48. Into the general powers of a joint Hindu father acting for his minor sons, it is not necessary to enter in detail. But ordinarily, a bona fide compromise or reference by him in regard to joint family property is binding on the minors : Ujagar Singh v. Pitam Singh  4 All. 120 confirming the decision of the Allahabad High Court in Pitam Singh v. Ujagar Singh  1 All. 651 . A Hindu father and the joint family manager can refer to arbitration on a 'question of joint property partition : Jagan Nath v. Mannu Lal  16 All. 231 and the minors are bound : Balaji v. Nana  27 Bom. 287 and Dwarka Das v. Krishna Kishore  2 Lah. 114 .
49. At the same time it must be conceded in favour of the appellants that when a joint father is appointed guardian ad litem, his powers as the managing member relating to the minor's interests are controlled by Order 32, Rule 7, and that agreement by compromise on behalf of the minor infants must be sanctioned : Ganesh Row v. Tuljaram Row  36 Mad. 295. As regards the consent of counsel, the case referred to for the appellants, Sakinbai v. Sirinbai  47 I.A. 88 was subsequently considered by the Privy Council in Gobinda Chandra Pal v. Kailash Chandra Pal A.I.R. 1922 (P.C.) 186 which laid down that it was only in rare cases such as Sakinabai's case, that leave to withdraw for a minor would, be given on counsel's certificate; usually a certificate from the High Court will be required that the agreement is for the benefit of the minors.
50. In the present case I am quite unable to see any conflict of interest between the minors and their father. It appears to me that the minors were added as parties pro majore cautela to place the matter beyond doubt, and perhaps in view of Gordhandas's written statement that they were necessary parties.
51. With regard to the question of limitation, the position is far from clear. The difficulties appear to me to be the same as in the question of the ancestral or the self-acquired character of the property. When adverse possession in favour of Kissondas and as against Gordhandas arose and time began to run against him, and how far that possession was adverse to the minors also by reason of Gordhandas being the joint family father and the manager, are questions on which I for one am not able to form an opinion one way or the other. Nor am I able to say that this outstanding fact was not mentioned before Fawcett, J., or that all necessary documents were not laid by Sir Thomas Strangman before him. The materials alleged to be not before the Court as mentioned in para. 62 of the plaint are detailed in the judgment of Shah, J., and have been referred to by my learned brother in his judgment just delivered, together with the history of the litigation between the parties and their ancestors.
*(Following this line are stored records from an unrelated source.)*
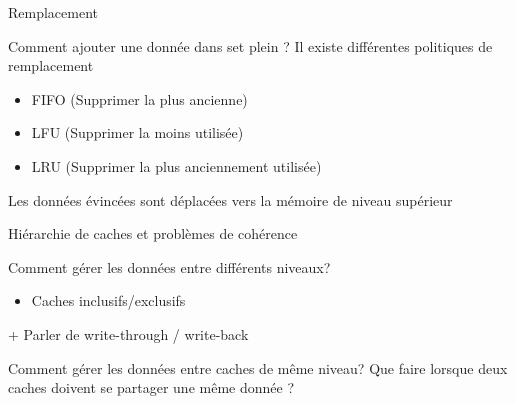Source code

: \begin{frame}{Remplacement}
	\begin{block}{Comment ajouter une donnée dans set plein ?}
		Il existe différentes politiques de remplacement
		\begin{itemize}
			\item{FIFO (Supprimer la plus ancienne)}
			\item{LFU (Supprimer la moins utilisée)}
			\item{LRU (Supprimer la plus anciennement utilisée)}
		\end{itemize}
		Les données évincées sont déplacées vers la mémoire de niveau supérieur
	\end{block}
\end{frame}

\begin{frame}{Hiérarchie de caches et problèmes de cohérence}
\begin{block}{Comment gérer les données entre différents niveaux?}
		\begin{itemize}
			\item{Caches inclusifs/exclusifs}
		\end{itemize}
	\end{block}
	+ Parler de write-through / write-back
	\begin{block}{Comment gérer les données entre caches de même niveau?}
		Que faire lorsque deux caches doivent se partager une même donnée ?
	\end{block}
\end{frame}
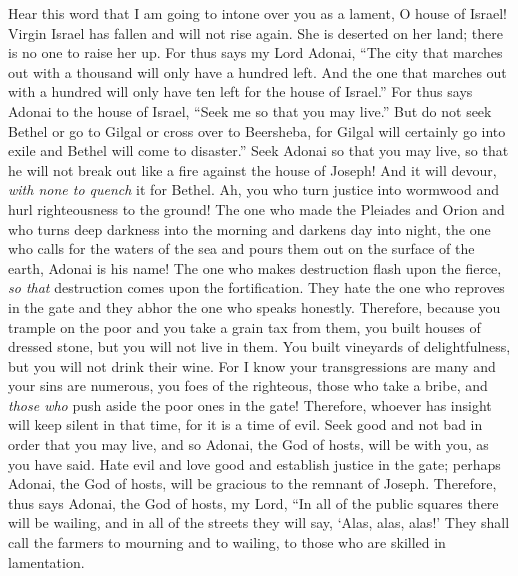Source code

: \begin{biblechapter} %
 Hear this word that I am going to intone over you as a lament, O house of Israel!
\verse Virgin Israel has fallen and will not rise again. She is deserted on her land; there is no one to raise her up.
\verse For thus says my Lord Adonai, “The city that marches out with a thousand will only have a hundred left. And the one that marches out with a hundred will only have ten left for the house of Israel.”
\verse For thus says Adonai to the house of Israel, “Seek me so that you may live.”
\verse But do not seek Bethel or go to Gilgal or cross over to Beersheba, for Gilgal will certainly go into exile and Bethel will come to disaster.”
\verse Seek Adonai so that you may live, so that he will not break out like a fire against the house of Joseph! And it will devour, \textit{with none to quench} it for Bethel.
\verse Ah, you who turn justice into wormwood and hurl righteousness to the ground!
\verse The one who made the Pleiades and Orion and who turns deep darkness into the morning and darkens day into night, the one who calls for the waters of the sea and pours them out on the surface of the earth, Adonai is his name!
\verse The one who makes destruction flash upon the fierce, \textit{so that} destruction comes upon the fortification.
\verse They hate the one who reproves in the gate and they abhor the one who speaks honestly.
\verse Therefore, because you trample on the poor and you take a grain tax from them, you built houses of dressed stone, but you will not live in them. You built vineyards of delightfulness, but you will not drink their wine.
\verse For I know your transgressions are many and your sins are numerous, you foes of the righteous, those who take a bribe, and \textit{those who} push aside the poor ones in the gate!
\verse Therefore, whoever has insight will keep silent in that time, for it is a time of evil.
\verse Seek good and not bad in order that you may live, and so Adonai, the God of hosts, will be with you, as you have said.
\verse Hate evil and love good and establish justice in the gate; perhaps Adonai, the God of hosts, will be gracious to the remnant of Joseph.
\verse Therefore, thus says Adonai, the God of hosts, my Lord, “In all of the public squares there will be wailing, and in all of the streets they will say, ‘Alas, alas, alas!’ They shall call the farmers to mourning and to wailing, to those who are skilled in lamentation.

\end{biblechapter}
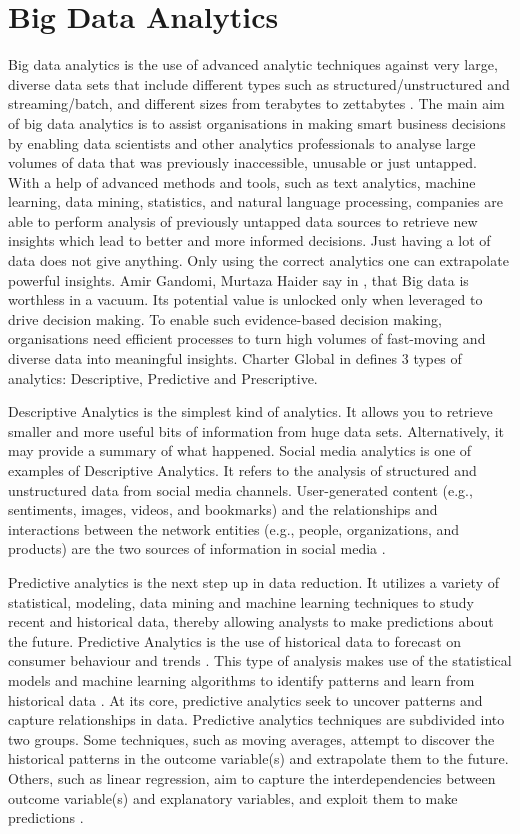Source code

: \documentclass[runningheads]{llncs}
\begin{document}
\section{Big Data Analytics}
Big data analytics is the use of advanced analytic techniques against very large, diverse data sets that include different types such as structured/unstructured and streaming/batch, and different sizes from terabytes to zettabytes \cite{IBM}. The main aim of big data analytics is to assist organisations in making smart business decisions by enabling data scientists and other analytics professionals to analyse large volumes of data that  was previously inaccessible, unusable or just untapped.  With a help of advanced methods and tools, such as text analytics, machine learning, data mining, statistics, and natural language processing, companies are able to perform analysis of previously untapped data sources to retrieve new insights which lead to better and more informed decisions. Just having a lot of data does not give anything. Only using the correct analytics one can extrapolate powerful insights. Amir Gandomi, Murtaza Haider say in \cite{ELS}, that Big data is worthless in a vacuum. Its potential value is unlocked only when leveraged to drive decision making. To enable such evidence-based decision making, organisations need efficient processes to turn high volumes of fast-moving and diverse data into meaningful insights. Charter Global in \cite{CHARTER} defines 3 types of analytics: Descriptive, Predictive and Prescriptive. 

Descriptive Analytics is the simplest kind of analytics. It allows you to retrieve smaller and more useful bits of information from huge data sets. Alternatively, it may provide a summary of what happened. Social media analytics is one of examples of Descriptive Analytics. It refers to the analysis of structured and unstructured data from social media channels. User-generated content (e.g., sentiments, images, videos, and bookmarks) and the relationships and interactions between the network entities (e.g., people, organizations, and products) are the two sources of information in social media \cite{ELS}. 

Predictive analytics is the next step up in data reduction. It utilizes a variety of statistical, modeling, data mining and machine learning techniques to study recent and historical data, thereby allowing analysts to make predictions about the future\cite{CHARTER}. Predictive Analytics is the use of historical data to forecast on consumer behaviour and trends \cite{TALLIN}. This type of analysis makes use of the statistical models and machine learning algorithms to identify patterns and learn from historical data \cite{MIS}. At its core, predictive analytics seek to uncover patterns and capture relationships in data. Predictive analytics techniques are subdivided into two groups. Some techniques, such as moving averages, attempt to discover the historical patterns in the outcome variable(s) and extrapolate them to the future. Others, such as linear regression, aim to capture the interdependencies between outcome variable(s) and explanatory variables, and exploit them to make predictions \cite{ELS}.
\end{document}
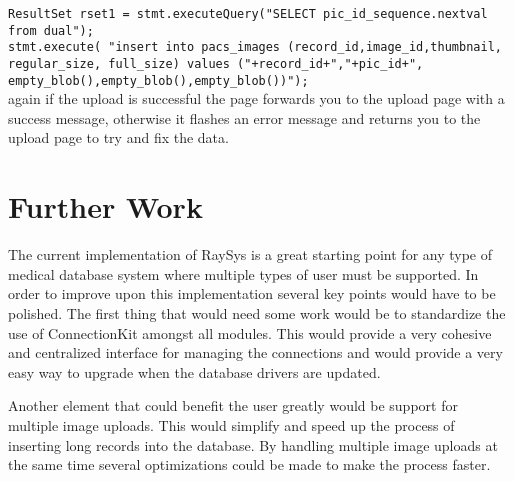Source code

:\documentclass[12pt]{report}
\begin{document}
        \texttt{ResultSet rset1 = stmt.executeQuery("SELECT pic\_id\_sequence.nextval\\from dual");}\\
        
        \texttt{stmt.execute( "insert into pacs\_images (record\_id,image\_id,thumbnail,\\regular\_size, full\_size) values ("+record\_id+","+pic\_id+",\\empty\_blob(),empty\_blob(),empty\_blob())");}\\

again if the upload is successful the page forwards you to the upload page with a success message, otherwise it flashes an error message and returns you to the upload page to try and fix the data.

\section*{Further Work}
The current implementation of RaySys is a great starting point for any type of medical database system where multiple types of user must be supported. In order to improve upon this implementation several key points would have to be polished. The first thing that would need some work would be to standardize the use of ConnectionKit amongst all modules. This would provide a very cohesive and centralized interface for managing the connections and would provide a very easy way to upgrade when the database drivers are updated.

Another element that could benefit the user greatly would be support for multiple image uploads. This would simplify and speed up the process of inserting long records into the database. By handling multiple image uploads at the same time several optimizations could be made to make the process faster.
\end{document}
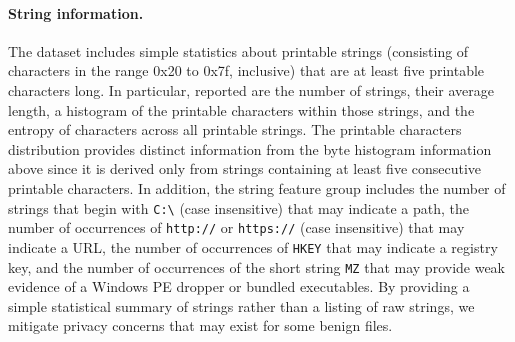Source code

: \paragraph{String information.} The dataset includes simple statistics about printable strings (consisting of characters in the range 0x20 to 0x7f, inclusive) that are at least five printable characters long.  In particular, reported are the number of strings, their average length, a histogram of the printable characters within those strings, and the entropy of characters across all printable strings.  The printable characters distribution provides distinct information from the byte histogram information above since it is derived only from strings containing at least five consecutive printable characters.  In addition, the string feature group includes the number of strings that begin with \texttt{C:\textbackslash} (case insensitive) that may indicate a path, the number of occurrences of \texttt{http://} or \texttt{https://} (case insensitive) that may indicate a URL, the number of occurrences of \texttt{HKEY\textunderscore} that may indicate a registry key, and the number of occurrences of the short string \texttt{MZ} that may provide weak evidence of a Windows PE dropper or bundled executables.  By providing a simple statistical summary of strings rather than a listing of raw strings, we mitigate privacy concerns that may exist for some benign files.






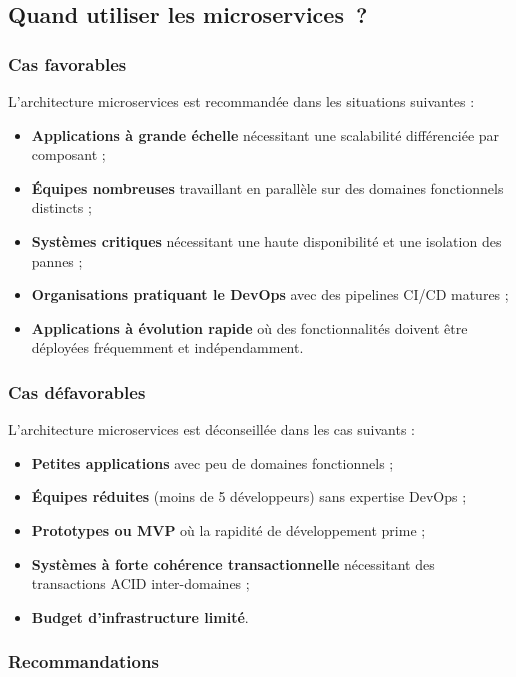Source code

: \documentclass[12pt,a4paper]{article}
\begin{document}
\subsection{Quand utiliser les microservices~?}

\subsubsection{Cas favorables}

L'architecture microservices est recommandée dans les situations suivantes :
\begin{itemize}
    \item \textbf{Applications à grande échelle} nécessitant une scalabilité différenciée par composant ;
    \item \textbf{Équipes nombreuses} travaillant en parallèle sur des domaines fonctionnels distincts ;
    \item \textbf{Systèmes critiques} nécessitant une haute disponibilité et une isolation des pannes ;
    \item \textbf{Organisations pratiquant le DevOps} avec des pipelines CI/CD matures ;
    \item \textbf{Applications à évolution rapide} où des fonctionnalités doivent être déployées fréquemment et indépendamment.
\end{itemize}

\subsubsection{Cas défavorables}

L'architecture microservices est déconseillée dans les cas suivants :
\begin{itemize}
    \item \textbf{Petites applications} avec peu de domaines fonctionnels ;
    \item \textbf{Équipes réduites} (moins de 5 développeurs) sans expertise DevOps ;
    \item \textbf{Prototypes ou MVP} où la rapidité de développement prime ;
    \item \textbf{Systèmes à forte cohérence transactionnelle} nécessitant des transactions ACID inter-domaines ;
    \item \textbf{Budget d'infrastructure limité}.
\end{itemize}

\subsubsection{Recommandations}
\end{document}
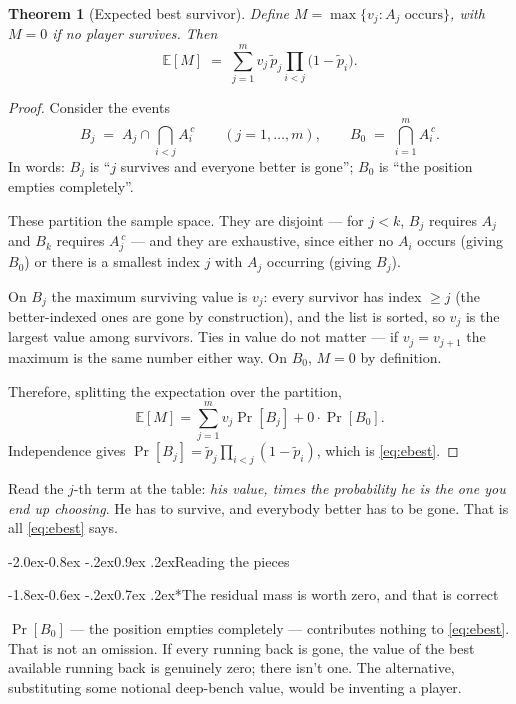 \documentclass[10pt,a4paper]{article}
\makeatletter
\theoremstyle{plain}
\newtheorem{theorem}{Theorem}[section]
\theoremstyle{definition}
\theoremstyle{remark}
\renewcommand\subsection{\@startsection{subsection}{2}{\z@}%
  {-2.0ex\@plus -0.8ex \@minus -.2ex}{0.9ex \@plus .2ex}{\normalfont\large\bfseries}}
\renewcommand\subsubsection{\@startsection{subsubsection}{3}{\z@}%
  {-1.8ex\@plus -0.6ex \@minus -.2ex}{0.7ex \@plus .2ex}{\normalfont\normalsize\bfseries}}
\makeatother
\begin{document}
\begin{theorem}[Expected best survivor]
\label{thm:ebest}
Define $M = \max\{v_j : A_j \text{ occurs}\}$, with $M = 0$ if no player survives. Then
\begin{equation}
\mathbb{E}[M] \;=\; \sum_{j=1}^{m} v_j\, \tilde p_j \prod_{i<j}\big(1 - \tilde p_i\big).
\label{eq:ebest}
\end{equation}
\end{theorem}

\begin{proof}
Consider the events
\[
B_j \;=\; A_j \cap \bigcap_{i<j} A_i^{\,c}
\qquad (j = 1,\dots,m),
\qquad
B_0 \;=\; \bigcap_{i=1}^{m} A_i^{\,c}.
\]
In words: $B_j$ is ``$j$ survives and everyone better is gone''; $B_0$ is ``the position
empties completely''.

These partition the sample space. They are disjoint --- for $j < k$, $B_j$ requires
$A_j$ and $B_k$ requires $A_j^{\,c}$ --- and they are exhaustive, since either no $A_i$
occurs (giving $B_0$) or there is a smallest index $j$ with $A_j$ occurring (giving
$B_j$).

On $B_j$ the maximum surviving value is $v_j$: every survivor has index $\ge j$ (the
better-indexed ones are gone by construction), and the list is sorted, so $v_j$ is the
largest value among survivors. Ties in value do not matter --- if $v_j = v_{j+1}$ the
maximum is the same number either way. On $B_0$, $M = 0$ by definition.

Therefore, splitting the expectation over the partition,
\[
\mathbb{E}[M] = \sum_{j=1}^{m} v_j \Pr[B_j] + 0\cdot\Pr[B_0].
\]
Independence gives $\Pr[B_j] = \tilde p_j \prod_{i<j}(1-\tilde p_i)$, which is
\eqref{eq:ebest}.
\end{proof}

Read the $j$-th term at the table: \emph{his value, times the probability he is the one
you end up choosing}. He has to survive, and everybody better has to be gone. That is
all \eqref{eq:ebest} says.

\subsection{Reading the pieces}

\subsubsection*{The residual mass is worth zero, and that is correct}

$\Pr[B_0]$ --- the position empties completely --- contributes nothing to
\eqref{eq:ebest}. That is not an omission. If every running back is gone, the value of
the best available running back is genuinely zero; there isn't one. The alternative,
substituting some notional deep-bench value, would be inventing a player.
\end{document}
52. It is clear that the records and proceedings in all the three suits were before Fawcett, J., and he was equally well aware of the fact that in the fourth suit in regard to the Girgaum property Gordhandas and his sons claimed a half share on the ground that it was ancestral property. It is clear to me that unless he was prepared to go into the merits, if not in all four suits, at least in the fourth suit, the materials mentioned in para 62 of the plaint had small bearing on the question of sanction. The terms of the compromise were before him. He knew that apart from the admitted half share of Kissondas, each party in fact gave up half his claim by virtue of the compromise. He knew how old, complex and bitter the dispute was. He knew the delay, expense and uncertainty of the final result and he knew that the Girgaum property was of far greater value than the other properties. He knew the identity of interests of Gordhandas and the minor. He knew that this deplorable litigation was wasting the substance of Sir Mangaldas, lowering the reputation of his family keeping alive the most bitter feelings among the brothers, and that negotiations had been going on for years. And he had the assurance from the eminent counsel that the compromise was in the interests of Gordhandas and his sons. Last, but not least, he had the fact before him of the consent of Gordhandas, a man of adult age, a graduate, perfectly conversant with his family affairs and perfectly able to judge how far, if at all, the compromise was beneficial to himself and his sons. It was not alleged then, and is not alleged now, that Gordhandas has been lacking as a father.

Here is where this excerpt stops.